La seconde hypothèse, qui a le mérite d’être plus originale, mais est totalement irréaliste, fait des périmètres des EPCI à fiscalité propre des circonscriptions d’élection, en prévoyant soit un scrutin binominal paritaire majoritaire à deux tours, soit un scrutin de liste proportionnel. Autant dire que ce serait une usine à gaz !
M. Alain Gournac. Très juste !
M. Jean-Patrick Courtois. Cette option aurait aussi pour défaut d’associer des carpes et des lapins : alors que l’intercommunalité a pour ambition d’apporter un meilleur niveau de service public au bassin de vie qu’elle administre, tout en respectant la commune comme premier lieu d’expression de la démocratie locale, en faire une circonscription électorale la condamnerait définitivement à devenir seulement l’enjeu des politiques départementales. Il ne serait en effet plus possible d’adapter les périmètres des intercommunalités aux besoins des habitants sans modifier la carte électorale du département. Ce ne serait certainement pas rendre service aux habitants de nos communes !
Au lieu de clarifier et de rendre plus efficace l’action locale, Terra Nova, ou plutôt le parti socialiste (Protestations sur les travées du groupe socialiste-EELV.),…
M. Jean-Pierre Sueur, président de la commission des lois. Cela n’a rien à voir !
M. Jean-Patrick Courtois. … hésite, complexifie, pour finalement étendre au maximum le scrutin proportionnel, parfois dans le cadre de circonscriptions improbables et incompréhensibles, ce qui permettrait alors toutes les combinazioni, au nez et à la barbe de l’électeur ! (Très bien ! et applaudissements sur les travées de l’UMP.)
À la lecture de ces propositions, je doute fortement de votre capacité réelle à gouverner… Car qu’est-ce que gouverner, sinon orienter et administrer une politique publique ?
Oui, l’administration de l’État impose parfois des choix difficiles, mais le pire service que nous pourrions rendre aujourd’hui à la décentralisation, ce serait de ne rien entreprendre, alors que nous dressons tous le même portrait d’une décentralisation vivante et utile, mais pénalisée par une trop grande complexité, qui ne facilite pas l’accès des citoyens à la démocratie locale et décourage les bonnes volontés.
Cette réforme, nous l’avons voulue pour nos institutions, mais aussi pour nos concitoyens ! Nous ne pouvons légiférer au gré d’une humeur, ni par d’ultimes moyens pour faire passer en force des textes motivés seulement par des intérêts particuliers ou par ceux d’un groupe politique.

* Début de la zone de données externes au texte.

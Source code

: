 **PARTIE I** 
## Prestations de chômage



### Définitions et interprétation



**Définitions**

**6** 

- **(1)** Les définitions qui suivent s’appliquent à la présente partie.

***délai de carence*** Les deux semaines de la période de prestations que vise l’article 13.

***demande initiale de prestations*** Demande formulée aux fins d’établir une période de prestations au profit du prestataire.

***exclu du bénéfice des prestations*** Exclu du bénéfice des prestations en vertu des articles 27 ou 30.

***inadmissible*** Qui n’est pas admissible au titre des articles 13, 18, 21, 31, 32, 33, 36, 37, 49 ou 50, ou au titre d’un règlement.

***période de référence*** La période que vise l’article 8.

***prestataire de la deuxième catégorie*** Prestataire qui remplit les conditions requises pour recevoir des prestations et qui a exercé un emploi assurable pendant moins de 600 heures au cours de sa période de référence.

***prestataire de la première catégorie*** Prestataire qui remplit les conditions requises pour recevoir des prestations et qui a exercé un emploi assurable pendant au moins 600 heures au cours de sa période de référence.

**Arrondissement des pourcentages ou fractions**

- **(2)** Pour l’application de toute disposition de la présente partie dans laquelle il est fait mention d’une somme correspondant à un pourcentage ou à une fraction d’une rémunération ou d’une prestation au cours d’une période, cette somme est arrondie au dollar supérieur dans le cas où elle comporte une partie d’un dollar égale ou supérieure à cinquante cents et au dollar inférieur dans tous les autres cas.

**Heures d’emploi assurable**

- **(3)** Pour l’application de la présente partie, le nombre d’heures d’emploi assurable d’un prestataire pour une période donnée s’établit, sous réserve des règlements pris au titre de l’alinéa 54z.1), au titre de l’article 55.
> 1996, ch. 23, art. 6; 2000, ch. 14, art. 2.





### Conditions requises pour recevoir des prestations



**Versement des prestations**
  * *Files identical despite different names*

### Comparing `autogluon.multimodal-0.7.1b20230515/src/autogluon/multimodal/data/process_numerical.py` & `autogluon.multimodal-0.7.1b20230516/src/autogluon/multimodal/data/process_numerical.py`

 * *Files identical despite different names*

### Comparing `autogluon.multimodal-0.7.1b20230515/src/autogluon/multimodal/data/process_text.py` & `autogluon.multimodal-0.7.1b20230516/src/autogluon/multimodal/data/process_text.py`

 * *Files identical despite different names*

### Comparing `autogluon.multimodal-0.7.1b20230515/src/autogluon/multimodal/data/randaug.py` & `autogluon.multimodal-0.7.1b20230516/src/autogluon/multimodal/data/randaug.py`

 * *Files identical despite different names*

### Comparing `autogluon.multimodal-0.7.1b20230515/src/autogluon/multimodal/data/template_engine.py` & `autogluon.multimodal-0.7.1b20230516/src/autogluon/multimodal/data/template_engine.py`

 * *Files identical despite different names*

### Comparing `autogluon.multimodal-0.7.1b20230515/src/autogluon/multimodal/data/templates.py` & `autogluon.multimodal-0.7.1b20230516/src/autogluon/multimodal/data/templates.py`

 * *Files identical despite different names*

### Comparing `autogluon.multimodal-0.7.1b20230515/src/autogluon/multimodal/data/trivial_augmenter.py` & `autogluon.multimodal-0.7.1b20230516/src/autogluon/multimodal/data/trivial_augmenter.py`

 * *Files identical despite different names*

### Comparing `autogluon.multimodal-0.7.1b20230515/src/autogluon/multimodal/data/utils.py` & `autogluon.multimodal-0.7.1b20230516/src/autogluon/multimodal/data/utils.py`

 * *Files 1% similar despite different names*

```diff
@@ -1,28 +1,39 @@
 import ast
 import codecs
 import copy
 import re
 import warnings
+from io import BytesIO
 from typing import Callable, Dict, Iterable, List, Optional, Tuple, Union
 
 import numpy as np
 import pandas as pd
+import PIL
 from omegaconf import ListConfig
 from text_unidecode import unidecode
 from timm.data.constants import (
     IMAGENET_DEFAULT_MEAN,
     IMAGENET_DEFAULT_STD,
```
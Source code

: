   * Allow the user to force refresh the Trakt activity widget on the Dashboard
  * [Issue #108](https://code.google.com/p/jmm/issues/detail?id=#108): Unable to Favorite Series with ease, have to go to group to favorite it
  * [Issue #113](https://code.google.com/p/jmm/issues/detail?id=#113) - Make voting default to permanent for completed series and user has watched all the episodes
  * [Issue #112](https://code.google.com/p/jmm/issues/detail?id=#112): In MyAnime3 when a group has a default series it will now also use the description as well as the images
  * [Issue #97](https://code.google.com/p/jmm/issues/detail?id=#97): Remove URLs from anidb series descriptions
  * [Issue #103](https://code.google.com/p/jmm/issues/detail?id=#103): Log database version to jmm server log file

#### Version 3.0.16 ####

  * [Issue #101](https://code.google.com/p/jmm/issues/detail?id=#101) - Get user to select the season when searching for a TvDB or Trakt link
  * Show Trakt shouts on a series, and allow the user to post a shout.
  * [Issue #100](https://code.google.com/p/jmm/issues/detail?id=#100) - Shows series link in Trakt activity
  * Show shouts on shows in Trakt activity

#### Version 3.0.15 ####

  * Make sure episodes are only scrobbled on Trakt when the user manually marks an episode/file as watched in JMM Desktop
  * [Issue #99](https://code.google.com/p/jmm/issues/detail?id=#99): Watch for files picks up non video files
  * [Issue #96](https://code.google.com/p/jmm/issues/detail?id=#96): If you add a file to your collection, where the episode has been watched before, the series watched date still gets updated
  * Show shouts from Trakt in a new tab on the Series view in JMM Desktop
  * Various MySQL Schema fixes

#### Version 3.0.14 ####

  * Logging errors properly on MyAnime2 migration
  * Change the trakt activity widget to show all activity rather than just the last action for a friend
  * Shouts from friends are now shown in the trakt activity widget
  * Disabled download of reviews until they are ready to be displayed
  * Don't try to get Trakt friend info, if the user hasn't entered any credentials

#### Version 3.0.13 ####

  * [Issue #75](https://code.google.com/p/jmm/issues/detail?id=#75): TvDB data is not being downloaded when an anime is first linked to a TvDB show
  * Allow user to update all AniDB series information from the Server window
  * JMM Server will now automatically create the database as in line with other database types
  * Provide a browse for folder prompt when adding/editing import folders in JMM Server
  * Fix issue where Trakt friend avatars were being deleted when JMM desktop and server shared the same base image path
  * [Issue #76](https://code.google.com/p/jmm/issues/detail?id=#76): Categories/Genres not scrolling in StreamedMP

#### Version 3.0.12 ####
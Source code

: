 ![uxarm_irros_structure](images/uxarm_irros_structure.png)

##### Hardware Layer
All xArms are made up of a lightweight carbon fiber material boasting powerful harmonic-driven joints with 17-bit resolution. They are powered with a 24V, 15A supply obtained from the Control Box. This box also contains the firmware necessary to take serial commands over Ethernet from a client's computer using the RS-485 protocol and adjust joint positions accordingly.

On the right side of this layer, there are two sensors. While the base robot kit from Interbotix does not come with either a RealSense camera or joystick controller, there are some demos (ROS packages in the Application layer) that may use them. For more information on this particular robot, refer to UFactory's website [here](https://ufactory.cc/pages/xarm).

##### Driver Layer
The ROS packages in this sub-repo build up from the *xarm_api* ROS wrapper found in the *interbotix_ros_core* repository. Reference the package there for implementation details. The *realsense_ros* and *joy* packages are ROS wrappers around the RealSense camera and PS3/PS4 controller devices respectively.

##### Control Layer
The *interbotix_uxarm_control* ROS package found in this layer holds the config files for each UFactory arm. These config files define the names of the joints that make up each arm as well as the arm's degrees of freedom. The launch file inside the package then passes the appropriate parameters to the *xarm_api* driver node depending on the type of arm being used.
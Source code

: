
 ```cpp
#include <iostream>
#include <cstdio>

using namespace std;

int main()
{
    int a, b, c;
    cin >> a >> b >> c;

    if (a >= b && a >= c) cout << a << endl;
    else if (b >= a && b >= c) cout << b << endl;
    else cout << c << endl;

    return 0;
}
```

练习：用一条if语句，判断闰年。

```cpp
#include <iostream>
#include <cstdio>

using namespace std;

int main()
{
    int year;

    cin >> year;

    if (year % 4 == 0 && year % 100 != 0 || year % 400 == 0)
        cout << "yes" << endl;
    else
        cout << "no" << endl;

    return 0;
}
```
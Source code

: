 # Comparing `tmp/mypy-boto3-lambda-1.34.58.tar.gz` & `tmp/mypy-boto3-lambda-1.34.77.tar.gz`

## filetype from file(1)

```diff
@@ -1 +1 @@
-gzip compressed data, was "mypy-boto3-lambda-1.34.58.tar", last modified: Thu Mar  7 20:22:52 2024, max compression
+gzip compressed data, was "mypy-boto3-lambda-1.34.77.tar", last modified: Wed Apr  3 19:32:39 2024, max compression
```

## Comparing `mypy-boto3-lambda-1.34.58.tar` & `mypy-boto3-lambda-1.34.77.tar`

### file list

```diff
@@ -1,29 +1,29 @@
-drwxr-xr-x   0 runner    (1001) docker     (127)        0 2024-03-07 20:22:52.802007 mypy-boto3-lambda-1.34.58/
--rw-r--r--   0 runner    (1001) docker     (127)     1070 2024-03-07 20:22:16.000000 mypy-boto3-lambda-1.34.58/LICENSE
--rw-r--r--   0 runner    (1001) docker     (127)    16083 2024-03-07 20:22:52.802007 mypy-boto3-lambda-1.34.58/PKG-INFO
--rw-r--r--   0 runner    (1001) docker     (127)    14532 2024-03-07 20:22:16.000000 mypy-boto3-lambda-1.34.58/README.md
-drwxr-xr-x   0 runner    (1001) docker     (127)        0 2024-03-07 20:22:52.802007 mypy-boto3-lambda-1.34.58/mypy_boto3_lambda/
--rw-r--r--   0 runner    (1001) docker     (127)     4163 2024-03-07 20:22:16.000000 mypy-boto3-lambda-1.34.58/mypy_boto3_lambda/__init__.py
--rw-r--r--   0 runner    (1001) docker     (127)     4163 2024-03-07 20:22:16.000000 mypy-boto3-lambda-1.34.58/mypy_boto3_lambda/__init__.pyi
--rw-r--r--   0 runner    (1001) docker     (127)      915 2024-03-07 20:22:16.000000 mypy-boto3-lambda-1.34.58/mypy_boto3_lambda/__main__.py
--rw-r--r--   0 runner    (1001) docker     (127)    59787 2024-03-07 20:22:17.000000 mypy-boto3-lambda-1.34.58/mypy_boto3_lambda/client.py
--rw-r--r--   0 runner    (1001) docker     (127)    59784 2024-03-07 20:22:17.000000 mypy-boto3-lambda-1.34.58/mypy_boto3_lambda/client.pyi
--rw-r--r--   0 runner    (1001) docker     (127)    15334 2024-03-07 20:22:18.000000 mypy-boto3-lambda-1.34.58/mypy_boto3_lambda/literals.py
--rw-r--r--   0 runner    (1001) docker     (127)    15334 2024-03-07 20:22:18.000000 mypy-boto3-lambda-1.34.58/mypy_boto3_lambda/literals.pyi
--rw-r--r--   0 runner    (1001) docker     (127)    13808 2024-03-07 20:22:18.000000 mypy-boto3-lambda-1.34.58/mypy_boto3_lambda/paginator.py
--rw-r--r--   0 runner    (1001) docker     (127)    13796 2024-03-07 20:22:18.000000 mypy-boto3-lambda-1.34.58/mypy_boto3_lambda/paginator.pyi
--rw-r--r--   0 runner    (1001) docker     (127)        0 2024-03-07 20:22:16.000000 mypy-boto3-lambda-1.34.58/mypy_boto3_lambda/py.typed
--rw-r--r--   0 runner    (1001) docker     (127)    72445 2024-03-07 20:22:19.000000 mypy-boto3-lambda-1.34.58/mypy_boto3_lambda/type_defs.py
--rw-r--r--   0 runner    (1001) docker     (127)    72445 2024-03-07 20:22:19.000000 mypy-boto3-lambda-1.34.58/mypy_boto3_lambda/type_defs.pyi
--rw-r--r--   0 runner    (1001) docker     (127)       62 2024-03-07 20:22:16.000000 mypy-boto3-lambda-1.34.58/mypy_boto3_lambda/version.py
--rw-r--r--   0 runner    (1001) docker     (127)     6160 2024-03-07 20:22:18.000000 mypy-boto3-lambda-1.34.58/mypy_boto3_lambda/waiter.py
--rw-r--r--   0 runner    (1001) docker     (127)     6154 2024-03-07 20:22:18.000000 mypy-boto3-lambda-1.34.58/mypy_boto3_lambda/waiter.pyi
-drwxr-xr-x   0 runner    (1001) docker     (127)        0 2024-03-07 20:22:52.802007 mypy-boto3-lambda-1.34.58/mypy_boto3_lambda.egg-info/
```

Mes chers collègues, vous faire entendre raison me semble bien ambitieux ! En revanche, faire comprendre aux Françaises et aux Français que la création du conseiller territorial était, et reste, une idée formidable pour nos territoires et nos institutions me semble primordial ! C’est pourquoi nous défendrons trois motions de procédure afin de nous opposer à ce texte qui, pour nous sénateurs UMP, est une mauvaise farce faite aux Français, digne d’un grand prestidigitateur ! (Mmes et MM. les sénateurs de l’UMP se lèvent et applaudissent.)
M. le président. La parole est à M. Philippe Adnot.
M. Philippe Adnot. Mes chers collègues, je voudrais vous expliquer pourquoi je vais voter ce texte. (Bravo ! et applaudissements sur les travées du groupe socialiste-EELV et du groupe CRC, ainsi que sur certaines travées du RDSE. – Protestations sur les travées de l’UMP.)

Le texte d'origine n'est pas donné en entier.